INFO: loading /root/.cache/pyasn/asnames.json
ASN count AS
136907 7811 HWCLOUDS-AS-AP HUAWEI CLOUDS, HK
[----] 359 [REDACTED]
[----] 313 [REDACTED]
8075 254 MICROSOFT-CORP-MSN-AS-BLOCK, US
[---] 164 [REDACTED]
[----] 136 [REDACTED]
24940 114 HETZNER-AS, DE
[----] 98 [REDACTED]
14618 82 AMAZON-AES, US
[----] 79 [REDACTED]
prefix count
166.108.192.0/20 1294
188.239.32.0/20 1056
166.108.224.0/20 970
111.119.192.0/20 951
124.243.128.0/18 667
94.74.80.0/20 651
111.119.224.0/20 622
111.119.240.0/20 566
111.119.208.0/20 538
[REDACTED] 313
Even without ratios and a total count (which will come later), it was
quite clear that Huawei was doing something big on the server. At that
point, it was responsible for a quarter to half of the traffic on our
GitLab server or about 5-10 queries per second.
But just looking at the logs, or per IP hit counts, it was really hard
to tell. That traffic is really well distributed. If you look more
closely at the output above, you'll notice I redacted a couple of
entries except major providers, for privacy reasons. But you'll also
notice almost nothing is redacted in the prefix list, why? Because
all of those networks are Huawei! Their announcements are kind of
bonkers: they have hundreds of such prefixes.
Now, clever people in the know will say "of course they do, it's an
hyperscaler; just ASN14618 (AMAZON-AES) there is way more
announcements, they have 1416 prefixes!" Yes, of course, but they are
not generating half of my traffic (at least, not yet). But even then:
this also applies to Amazon! This way of counting traffic is way
more useful for large scale operations like this, because you group by
organisation instead of by server or individual endpoint.

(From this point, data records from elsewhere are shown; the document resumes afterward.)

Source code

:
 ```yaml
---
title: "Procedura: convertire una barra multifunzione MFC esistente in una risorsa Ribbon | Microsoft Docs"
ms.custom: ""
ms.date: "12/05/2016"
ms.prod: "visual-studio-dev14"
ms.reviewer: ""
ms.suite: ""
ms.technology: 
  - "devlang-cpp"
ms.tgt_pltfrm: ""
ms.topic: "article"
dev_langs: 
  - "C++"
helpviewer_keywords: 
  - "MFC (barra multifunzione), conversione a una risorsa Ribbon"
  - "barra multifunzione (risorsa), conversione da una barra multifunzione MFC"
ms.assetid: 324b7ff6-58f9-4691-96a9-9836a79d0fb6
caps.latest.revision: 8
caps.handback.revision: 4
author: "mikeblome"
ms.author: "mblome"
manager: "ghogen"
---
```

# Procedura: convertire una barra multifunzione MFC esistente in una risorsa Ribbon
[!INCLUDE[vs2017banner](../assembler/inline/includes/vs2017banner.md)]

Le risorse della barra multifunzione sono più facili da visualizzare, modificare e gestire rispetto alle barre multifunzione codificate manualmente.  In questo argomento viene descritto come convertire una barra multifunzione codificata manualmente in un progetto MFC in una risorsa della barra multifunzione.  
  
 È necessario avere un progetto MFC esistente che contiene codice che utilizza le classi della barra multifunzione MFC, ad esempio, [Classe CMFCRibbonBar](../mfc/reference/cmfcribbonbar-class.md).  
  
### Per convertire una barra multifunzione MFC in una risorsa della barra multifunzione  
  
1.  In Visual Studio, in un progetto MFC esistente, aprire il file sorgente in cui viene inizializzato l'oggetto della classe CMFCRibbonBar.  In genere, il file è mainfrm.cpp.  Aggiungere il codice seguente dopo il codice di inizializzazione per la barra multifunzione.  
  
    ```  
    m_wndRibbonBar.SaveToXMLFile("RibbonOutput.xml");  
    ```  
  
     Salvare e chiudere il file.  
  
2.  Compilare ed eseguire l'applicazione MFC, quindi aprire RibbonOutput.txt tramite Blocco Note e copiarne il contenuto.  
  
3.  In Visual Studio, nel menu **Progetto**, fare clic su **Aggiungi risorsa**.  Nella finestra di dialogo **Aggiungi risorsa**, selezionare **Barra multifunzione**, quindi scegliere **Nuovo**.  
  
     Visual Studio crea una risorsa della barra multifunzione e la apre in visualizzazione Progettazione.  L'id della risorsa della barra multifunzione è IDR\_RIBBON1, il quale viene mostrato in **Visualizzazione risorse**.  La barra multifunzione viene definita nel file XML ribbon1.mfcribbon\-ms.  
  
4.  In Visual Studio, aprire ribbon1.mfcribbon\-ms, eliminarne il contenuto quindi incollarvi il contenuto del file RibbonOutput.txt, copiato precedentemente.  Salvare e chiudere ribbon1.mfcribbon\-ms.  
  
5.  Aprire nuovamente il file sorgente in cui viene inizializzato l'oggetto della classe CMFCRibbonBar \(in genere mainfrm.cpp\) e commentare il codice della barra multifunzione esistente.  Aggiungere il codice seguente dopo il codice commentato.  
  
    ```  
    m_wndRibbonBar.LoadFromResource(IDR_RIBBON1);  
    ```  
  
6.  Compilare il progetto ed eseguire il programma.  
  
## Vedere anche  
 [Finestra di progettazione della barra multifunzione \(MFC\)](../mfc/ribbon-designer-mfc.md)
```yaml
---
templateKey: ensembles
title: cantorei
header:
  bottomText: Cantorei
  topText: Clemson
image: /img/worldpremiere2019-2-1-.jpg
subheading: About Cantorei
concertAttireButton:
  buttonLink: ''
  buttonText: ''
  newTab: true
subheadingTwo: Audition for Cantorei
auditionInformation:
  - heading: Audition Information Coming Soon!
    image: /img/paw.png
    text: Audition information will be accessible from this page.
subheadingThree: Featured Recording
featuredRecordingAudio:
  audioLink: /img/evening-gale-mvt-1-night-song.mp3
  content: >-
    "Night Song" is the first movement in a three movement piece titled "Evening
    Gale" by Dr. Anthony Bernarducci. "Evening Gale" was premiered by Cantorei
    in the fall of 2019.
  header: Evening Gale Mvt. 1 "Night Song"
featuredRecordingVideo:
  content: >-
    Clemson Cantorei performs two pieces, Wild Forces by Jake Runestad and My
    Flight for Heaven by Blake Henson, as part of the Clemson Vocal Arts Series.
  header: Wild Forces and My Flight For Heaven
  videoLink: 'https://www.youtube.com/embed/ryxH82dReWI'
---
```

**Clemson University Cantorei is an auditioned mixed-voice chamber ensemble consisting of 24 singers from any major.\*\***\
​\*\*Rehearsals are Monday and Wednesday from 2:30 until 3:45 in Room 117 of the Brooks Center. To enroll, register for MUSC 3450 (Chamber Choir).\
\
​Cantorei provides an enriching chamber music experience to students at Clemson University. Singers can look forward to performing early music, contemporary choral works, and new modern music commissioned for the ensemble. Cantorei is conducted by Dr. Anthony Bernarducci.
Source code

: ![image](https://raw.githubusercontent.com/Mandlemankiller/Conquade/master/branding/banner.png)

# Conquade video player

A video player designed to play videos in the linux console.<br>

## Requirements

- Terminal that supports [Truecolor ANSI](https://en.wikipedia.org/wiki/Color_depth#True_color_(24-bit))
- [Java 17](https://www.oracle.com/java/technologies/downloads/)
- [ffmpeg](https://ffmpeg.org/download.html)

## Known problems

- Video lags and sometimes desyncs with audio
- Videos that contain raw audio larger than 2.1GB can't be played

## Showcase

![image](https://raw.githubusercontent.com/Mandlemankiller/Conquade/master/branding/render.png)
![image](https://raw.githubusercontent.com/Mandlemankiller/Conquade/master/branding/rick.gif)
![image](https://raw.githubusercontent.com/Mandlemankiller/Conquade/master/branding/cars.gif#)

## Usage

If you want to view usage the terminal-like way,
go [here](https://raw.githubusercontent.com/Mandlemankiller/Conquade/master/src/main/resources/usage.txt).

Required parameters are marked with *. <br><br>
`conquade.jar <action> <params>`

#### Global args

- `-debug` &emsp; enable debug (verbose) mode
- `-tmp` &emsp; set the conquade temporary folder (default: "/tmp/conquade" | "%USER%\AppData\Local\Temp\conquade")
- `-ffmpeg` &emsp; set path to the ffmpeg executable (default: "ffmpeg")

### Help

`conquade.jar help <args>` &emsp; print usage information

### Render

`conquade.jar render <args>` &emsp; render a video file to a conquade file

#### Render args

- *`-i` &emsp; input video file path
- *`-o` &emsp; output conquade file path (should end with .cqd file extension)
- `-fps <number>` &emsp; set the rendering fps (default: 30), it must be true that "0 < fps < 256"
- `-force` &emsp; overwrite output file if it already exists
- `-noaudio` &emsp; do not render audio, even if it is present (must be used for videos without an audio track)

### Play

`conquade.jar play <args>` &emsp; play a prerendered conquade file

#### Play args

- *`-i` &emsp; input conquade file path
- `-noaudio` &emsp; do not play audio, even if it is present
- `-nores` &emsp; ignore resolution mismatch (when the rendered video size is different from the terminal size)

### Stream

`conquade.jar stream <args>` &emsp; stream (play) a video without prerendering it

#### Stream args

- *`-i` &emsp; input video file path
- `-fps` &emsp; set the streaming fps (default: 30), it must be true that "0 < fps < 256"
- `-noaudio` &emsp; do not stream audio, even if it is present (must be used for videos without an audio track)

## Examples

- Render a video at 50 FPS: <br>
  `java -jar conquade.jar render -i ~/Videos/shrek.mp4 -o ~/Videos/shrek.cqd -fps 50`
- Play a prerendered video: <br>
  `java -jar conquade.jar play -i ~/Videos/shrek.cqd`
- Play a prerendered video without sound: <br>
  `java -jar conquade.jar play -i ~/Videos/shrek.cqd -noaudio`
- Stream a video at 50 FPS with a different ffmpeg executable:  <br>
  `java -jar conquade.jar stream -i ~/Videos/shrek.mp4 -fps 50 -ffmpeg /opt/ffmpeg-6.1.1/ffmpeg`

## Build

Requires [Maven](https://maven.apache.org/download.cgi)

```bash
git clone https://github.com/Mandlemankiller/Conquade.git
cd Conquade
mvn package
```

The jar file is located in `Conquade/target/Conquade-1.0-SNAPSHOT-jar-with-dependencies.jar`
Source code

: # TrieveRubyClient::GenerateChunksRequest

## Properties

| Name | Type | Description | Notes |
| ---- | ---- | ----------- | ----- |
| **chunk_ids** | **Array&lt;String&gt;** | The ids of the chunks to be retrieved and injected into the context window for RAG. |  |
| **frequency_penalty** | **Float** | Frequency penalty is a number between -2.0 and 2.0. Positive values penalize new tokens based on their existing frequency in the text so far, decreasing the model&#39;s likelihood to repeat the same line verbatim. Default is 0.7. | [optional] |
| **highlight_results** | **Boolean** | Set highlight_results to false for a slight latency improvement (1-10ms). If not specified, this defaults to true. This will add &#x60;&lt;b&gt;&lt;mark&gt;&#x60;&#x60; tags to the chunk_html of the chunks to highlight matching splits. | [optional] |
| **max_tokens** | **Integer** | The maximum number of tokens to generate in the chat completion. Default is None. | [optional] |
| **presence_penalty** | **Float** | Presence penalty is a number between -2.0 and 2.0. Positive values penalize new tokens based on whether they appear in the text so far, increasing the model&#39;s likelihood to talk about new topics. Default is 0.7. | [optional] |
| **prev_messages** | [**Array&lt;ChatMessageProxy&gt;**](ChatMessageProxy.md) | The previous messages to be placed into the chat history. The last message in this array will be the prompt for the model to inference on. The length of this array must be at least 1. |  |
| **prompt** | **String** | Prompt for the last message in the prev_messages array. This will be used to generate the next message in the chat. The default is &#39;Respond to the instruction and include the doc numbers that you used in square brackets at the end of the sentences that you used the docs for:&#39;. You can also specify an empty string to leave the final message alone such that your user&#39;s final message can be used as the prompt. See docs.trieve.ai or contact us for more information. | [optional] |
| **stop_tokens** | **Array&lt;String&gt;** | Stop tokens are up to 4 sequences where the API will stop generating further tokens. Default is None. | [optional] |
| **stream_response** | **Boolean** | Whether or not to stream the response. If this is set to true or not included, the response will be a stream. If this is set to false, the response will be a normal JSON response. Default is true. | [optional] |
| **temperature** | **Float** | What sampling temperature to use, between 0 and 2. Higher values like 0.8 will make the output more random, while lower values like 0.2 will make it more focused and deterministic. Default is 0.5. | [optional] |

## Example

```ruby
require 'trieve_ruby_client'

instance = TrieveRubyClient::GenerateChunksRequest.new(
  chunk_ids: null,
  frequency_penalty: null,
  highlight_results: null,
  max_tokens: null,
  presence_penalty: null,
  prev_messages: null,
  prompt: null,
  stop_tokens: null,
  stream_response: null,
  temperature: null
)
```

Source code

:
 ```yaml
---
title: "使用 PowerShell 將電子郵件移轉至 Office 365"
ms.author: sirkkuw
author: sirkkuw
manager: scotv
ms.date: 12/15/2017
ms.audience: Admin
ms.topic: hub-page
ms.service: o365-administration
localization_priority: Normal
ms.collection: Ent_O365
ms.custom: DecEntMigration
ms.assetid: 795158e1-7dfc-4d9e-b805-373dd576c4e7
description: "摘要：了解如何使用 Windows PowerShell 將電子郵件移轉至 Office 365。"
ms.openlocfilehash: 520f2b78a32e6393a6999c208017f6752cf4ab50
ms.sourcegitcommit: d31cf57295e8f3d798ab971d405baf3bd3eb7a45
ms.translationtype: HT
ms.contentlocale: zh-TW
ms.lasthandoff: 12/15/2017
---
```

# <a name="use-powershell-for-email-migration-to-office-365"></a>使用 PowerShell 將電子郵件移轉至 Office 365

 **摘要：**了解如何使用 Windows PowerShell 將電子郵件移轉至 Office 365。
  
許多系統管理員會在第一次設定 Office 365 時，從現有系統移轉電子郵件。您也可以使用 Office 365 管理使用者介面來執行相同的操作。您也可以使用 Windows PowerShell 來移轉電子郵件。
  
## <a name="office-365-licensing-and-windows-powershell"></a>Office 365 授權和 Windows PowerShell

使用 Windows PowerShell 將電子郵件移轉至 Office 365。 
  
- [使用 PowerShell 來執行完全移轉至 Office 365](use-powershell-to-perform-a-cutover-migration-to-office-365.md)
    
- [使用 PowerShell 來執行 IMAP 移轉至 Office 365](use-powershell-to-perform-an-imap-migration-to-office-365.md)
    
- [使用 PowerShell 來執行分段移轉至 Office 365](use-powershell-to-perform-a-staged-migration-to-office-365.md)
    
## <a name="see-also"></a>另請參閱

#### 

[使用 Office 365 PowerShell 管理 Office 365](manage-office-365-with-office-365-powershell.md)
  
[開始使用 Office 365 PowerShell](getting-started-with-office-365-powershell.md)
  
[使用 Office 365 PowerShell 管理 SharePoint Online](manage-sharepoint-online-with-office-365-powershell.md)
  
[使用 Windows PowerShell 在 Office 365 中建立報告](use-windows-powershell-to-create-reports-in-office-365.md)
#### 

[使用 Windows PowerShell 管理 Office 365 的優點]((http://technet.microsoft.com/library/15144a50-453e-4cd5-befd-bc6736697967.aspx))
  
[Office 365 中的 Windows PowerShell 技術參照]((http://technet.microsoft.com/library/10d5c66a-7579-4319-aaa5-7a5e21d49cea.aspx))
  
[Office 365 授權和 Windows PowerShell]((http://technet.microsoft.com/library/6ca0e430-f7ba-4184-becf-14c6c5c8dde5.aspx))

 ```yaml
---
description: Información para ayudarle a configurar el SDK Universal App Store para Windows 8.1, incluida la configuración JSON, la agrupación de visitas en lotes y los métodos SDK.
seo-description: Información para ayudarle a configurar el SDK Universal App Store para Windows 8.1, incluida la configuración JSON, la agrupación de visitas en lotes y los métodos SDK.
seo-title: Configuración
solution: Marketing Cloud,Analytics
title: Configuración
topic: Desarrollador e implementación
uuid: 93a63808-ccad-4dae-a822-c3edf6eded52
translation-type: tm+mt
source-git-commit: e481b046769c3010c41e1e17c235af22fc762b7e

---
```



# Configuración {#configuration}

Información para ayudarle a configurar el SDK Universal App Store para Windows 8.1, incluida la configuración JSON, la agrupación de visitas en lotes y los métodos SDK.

And, ultimately, this is why asncounter
matters: it allows you to
group your traffic by organisation, the place you can actually
negotiate with.
Now, of course, that assumes those are entities you can talk with. I
have written to both Alibaba and Huawei, and have yet to receive a
response. I assume I never will. In their defence, I wrote in English,
perhaps I should have made the effort of translating my message in
Chinese, but then again English is the Lingua Franca of the
Internet, and I doubt that's actually the issue.
The Huawei and Facebook blocks
Another aside, because this is my blog and I am not looking for a
Pullitzer here.
So I blocked Huawei from our GitLab server (and before you tear your
shirt open: only our GitLab server, everything else is still
accessible to them, including our email server to respond to my
complaint). I did so 24h after emailing them, and after examining
their user agent (UA) headers. Boy that was fun. In a sample of 268
requests I analyzed, they churned out 246 different UAs.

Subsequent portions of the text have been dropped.